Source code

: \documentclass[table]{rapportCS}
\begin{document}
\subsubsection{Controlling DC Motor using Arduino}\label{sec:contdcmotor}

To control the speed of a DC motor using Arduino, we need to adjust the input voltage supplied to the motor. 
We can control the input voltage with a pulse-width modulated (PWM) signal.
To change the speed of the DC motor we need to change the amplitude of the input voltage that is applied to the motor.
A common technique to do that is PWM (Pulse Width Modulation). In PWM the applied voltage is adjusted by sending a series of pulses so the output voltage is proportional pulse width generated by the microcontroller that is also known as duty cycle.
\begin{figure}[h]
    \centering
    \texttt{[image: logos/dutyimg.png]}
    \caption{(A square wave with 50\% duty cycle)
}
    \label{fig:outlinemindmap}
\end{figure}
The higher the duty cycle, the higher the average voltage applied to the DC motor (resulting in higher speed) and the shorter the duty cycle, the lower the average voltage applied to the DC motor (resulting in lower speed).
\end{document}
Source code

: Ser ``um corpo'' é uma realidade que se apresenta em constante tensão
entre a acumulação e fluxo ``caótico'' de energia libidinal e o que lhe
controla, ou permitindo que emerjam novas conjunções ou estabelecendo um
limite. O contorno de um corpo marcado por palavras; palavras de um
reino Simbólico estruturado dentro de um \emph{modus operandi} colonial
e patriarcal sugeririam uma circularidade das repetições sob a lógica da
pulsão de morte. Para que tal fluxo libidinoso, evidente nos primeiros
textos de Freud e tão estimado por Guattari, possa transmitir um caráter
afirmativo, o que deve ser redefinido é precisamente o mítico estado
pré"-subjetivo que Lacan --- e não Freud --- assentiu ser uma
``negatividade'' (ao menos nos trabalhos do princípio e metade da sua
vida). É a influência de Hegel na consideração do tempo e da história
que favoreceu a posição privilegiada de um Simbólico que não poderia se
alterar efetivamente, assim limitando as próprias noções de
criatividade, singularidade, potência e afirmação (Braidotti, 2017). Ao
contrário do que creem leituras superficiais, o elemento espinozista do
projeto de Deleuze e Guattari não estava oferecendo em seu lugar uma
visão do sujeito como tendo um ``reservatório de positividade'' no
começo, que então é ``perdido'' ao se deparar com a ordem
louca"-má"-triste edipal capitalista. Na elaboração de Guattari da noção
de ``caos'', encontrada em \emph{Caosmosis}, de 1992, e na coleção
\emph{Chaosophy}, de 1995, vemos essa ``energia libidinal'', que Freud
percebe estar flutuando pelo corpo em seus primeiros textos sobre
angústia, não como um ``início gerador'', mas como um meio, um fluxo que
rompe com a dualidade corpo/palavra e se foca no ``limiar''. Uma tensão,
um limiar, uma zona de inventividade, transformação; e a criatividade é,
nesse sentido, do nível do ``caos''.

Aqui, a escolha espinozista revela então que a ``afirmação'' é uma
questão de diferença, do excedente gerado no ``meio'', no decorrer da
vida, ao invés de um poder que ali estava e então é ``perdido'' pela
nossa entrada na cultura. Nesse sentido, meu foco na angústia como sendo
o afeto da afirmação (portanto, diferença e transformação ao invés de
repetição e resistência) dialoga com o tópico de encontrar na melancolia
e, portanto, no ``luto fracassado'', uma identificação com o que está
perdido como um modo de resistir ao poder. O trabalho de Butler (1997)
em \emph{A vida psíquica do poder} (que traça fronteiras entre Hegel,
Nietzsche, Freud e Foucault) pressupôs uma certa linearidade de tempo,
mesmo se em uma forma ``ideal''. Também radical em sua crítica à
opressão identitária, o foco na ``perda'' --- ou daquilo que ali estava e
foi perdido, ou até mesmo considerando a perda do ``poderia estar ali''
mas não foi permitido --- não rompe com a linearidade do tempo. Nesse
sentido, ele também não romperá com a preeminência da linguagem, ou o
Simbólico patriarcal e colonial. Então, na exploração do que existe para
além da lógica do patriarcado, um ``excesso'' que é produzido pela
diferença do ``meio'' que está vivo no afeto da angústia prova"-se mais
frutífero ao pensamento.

**ABOUT THIS EXERCISE:** Please reproduce, exactly as they appear above, the lines from the line containing "angústia, não como" up to and including the line containing "nossa entrada na".

**RESPONSE AREA:**
angústia, não como um ``início gerador'', mas como um meio, um fluxo que
rompe com a dualidade corpo/palavra e se foca no ``limiar''. Uma tensão,
um limiar, uma zona de inventividade, transformação; e a criatividade é,
nesse sentido, do nível do ``caos''.

Aqui, a escolha espinozista revela então que a ``afirmação'' é uma
questão de diferença, do excedente gerado no ``meio'', no decorrer da
vida, ao invés de um poder que ali estava e então é ``perdido'' pela
nossa entrada na cultura. Nesse sentido, meu foco na angústia como sendo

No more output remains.